Exercise details
Copy every line of the material below word for word.

▽

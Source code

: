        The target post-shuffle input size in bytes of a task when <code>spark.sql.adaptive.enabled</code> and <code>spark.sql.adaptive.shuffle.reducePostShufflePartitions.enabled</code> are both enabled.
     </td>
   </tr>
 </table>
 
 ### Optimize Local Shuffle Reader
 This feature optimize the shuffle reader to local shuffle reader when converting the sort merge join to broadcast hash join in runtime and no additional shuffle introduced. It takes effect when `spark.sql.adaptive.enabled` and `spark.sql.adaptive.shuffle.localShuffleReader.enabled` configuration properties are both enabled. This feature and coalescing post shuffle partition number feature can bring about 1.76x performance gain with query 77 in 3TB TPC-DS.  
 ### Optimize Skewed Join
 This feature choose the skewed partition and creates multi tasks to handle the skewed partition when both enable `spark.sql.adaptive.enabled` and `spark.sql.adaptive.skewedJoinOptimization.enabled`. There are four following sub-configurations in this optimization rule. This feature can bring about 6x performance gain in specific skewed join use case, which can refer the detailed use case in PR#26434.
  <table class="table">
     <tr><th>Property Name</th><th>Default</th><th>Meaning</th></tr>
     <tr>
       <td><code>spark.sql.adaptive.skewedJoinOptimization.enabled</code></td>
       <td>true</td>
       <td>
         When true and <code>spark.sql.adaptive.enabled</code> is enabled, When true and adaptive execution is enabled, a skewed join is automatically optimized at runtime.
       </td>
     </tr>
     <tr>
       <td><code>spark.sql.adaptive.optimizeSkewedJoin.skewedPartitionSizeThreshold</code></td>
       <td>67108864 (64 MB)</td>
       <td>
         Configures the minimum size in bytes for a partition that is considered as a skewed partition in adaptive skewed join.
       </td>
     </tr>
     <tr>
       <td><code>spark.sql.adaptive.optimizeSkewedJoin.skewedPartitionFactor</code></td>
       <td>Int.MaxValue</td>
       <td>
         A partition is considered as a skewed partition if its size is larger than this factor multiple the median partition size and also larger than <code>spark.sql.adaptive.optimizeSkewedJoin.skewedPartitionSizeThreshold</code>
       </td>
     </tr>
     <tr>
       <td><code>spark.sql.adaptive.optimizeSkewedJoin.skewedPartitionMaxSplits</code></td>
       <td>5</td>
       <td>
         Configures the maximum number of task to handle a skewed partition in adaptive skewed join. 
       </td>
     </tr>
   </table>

△

Final answer
Source code

:        The target post-shuffle input size in bytes of a task when <code>spark.sql.adaptive.enabled</code> and <code>spark.sql.adaptive.shuffle.reducePostShufflePartitions.enabled</code> are both enabled.
     </td>
   </tr>
 </table>
 
 ### Optimize Local Shuffle Reader
 This feature optimize the shuffle reader to local shuffle reader when converting the sort merge join to broadcast hash join in runtime and no additional shuffle introduced. It takes effect when `spark.sql.adaptive.enabled` and `spark.sql.adaptive.shuffle.localShuffleReader.enabled` configuration properties are both enabled. This feature and coalescing post shuffle partition number feature can bring about 1.76x performance gain with query 77 in 3TB TPC-DS.  
 ### Optimize Skewed Join
 This feature choose the skewed partition and creates multi tasks to handle the skewed partition when both enable `spark.sql.adaptive.enabled` and `spark.sql.adaptive.skewedJoinOptimization.enabled`. There are four following sub-configurations in this optimization rule. This feature can bring about 6x performance gain in specific skewed join use case, which can refer the detailed use case in PR#26434.
  <table class="table">
     <tr><th>Property Name</th><th>Default</th><th>Meaning</th></tr>
     <tr>
       <td><code>spark.sql.adaptive.skewedJoinOptimization.enabled</code></td>
       <td>true</td>
       <td>
         When true and <code>spark.sql.adaptive.enabled</code> is enabled, When true and adaptive execution is enabled, a skewed join is automatically optimized at runtime.
       </td>
     </tr>
     <tr>
       <td><code>spark.sql.adaptive.optimizeSkewedJoin.skewedPartitionSizeThreshold</code></td>
       <td>67108864 (64 MB)</td>
       <td>
         Configures the minimum size in bytes for a partition that is considered as a skewed partition in adaptive skewed join.
       </td>
     </tr>
     <tr>
       <td><code>spark.sql.adaptive.optimizeSkewedJoin.skewedPartitionFactor</code></td>
       <td>Int.MaxValue</td>
       <td>
         A partition is considered as a skewed partition if its size is larger than this factor multiple the median partition size and also larger than <code>spark.sql.adaptive.optimizeSkewedJoin.skewedPartitionSizeThreshold</code>
       </td>
     </tr>
     <tr>
       <td><code>spark.sql.adaptive.optimizeSkewedJoin.skewedPartitionMaxSplits</code></td>
       <td>5</td>
       <td>
         Configures the maximum number of task to handle a skewed partition in adaptive skewed join. 
       </td>
     </tr>
   </table>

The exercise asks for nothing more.